## WHAT YOU SHOULD DO
Take from the material every line containing the string "always" and copy it.

## DATA RECORDS
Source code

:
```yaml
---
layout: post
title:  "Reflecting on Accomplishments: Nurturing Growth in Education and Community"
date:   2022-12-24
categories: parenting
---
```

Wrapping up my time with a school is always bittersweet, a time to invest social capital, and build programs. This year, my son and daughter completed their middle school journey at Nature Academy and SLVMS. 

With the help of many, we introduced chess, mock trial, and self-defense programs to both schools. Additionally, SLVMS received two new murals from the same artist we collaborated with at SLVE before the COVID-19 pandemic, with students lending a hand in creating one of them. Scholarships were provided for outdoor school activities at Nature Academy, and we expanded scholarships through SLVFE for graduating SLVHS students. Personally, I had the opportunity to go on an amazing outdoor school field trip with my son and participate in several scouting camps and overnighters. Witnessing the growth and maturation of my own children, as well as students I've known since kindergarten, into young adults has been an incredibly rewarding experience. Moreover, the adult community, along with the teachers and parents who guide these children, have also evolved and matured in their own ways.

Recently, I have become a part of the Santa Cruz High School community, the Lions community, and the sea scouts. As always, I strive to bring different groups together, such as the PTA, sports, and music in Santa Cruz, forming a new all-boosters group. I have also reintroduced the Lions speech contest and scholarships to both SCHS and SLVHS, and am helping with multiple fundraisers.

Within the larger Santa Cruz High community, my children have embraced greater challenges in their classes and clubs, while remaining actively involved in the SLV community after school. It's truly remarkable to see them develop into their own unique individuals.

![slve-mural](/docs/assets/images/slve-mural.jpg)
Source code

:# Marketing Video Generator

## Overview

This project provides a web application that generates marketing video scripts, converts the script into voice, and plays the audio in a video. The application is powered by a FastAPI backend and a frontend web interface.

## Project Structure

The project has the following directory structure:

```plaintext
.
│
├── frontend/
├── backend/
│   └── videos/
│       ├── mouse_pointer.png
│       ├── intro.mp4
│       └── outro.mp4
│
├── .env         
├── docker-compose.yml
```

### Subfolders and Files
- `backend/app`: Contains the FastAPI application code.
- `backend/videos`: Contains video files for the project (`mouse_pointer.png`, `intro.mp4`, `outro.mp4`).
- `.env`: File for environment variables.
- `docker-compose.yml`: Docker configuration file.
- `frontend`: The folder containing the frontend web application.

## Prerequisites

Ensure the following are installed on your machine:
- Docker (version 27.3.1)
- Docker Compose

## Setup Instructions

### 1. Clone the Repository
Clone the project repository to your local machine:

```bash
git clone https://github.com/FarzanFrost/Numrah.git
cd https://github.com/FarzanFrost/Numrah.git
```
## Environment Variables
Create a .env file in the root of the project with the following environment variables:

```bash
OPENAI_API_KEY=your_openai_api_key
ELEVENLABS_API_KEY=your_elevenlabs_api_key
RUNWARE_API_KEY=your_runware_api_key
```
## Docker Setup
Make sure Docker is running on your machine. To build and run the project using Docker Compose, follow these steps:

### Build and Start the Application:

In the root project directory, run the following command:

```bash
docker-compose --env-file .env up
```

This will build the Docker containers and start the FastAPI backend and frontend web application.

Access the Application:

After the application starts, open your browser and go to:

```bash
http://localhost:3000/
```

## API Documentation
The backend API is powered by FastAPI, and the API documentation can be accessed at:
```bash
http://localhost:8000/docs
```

## FINAL ANSWER
Wrapping up my time with a school is always bittersweet, a time to invest social capital, and build programs. This year, my son and daughter completed their middle school journey at Nature Academy and SLVMS. 
Recently, I have become a part of the Santa Cruz High School community, the Lions community, and the sea scouts. As always, I strive to bring different groups together, such as the PTA, sports, and music in Santa Cruz, forming a new all-boosters group. I have also reintroduced the Lions speech contest and scholarships to both SCHS and SLVHS, and am helping with multiple fundraisers.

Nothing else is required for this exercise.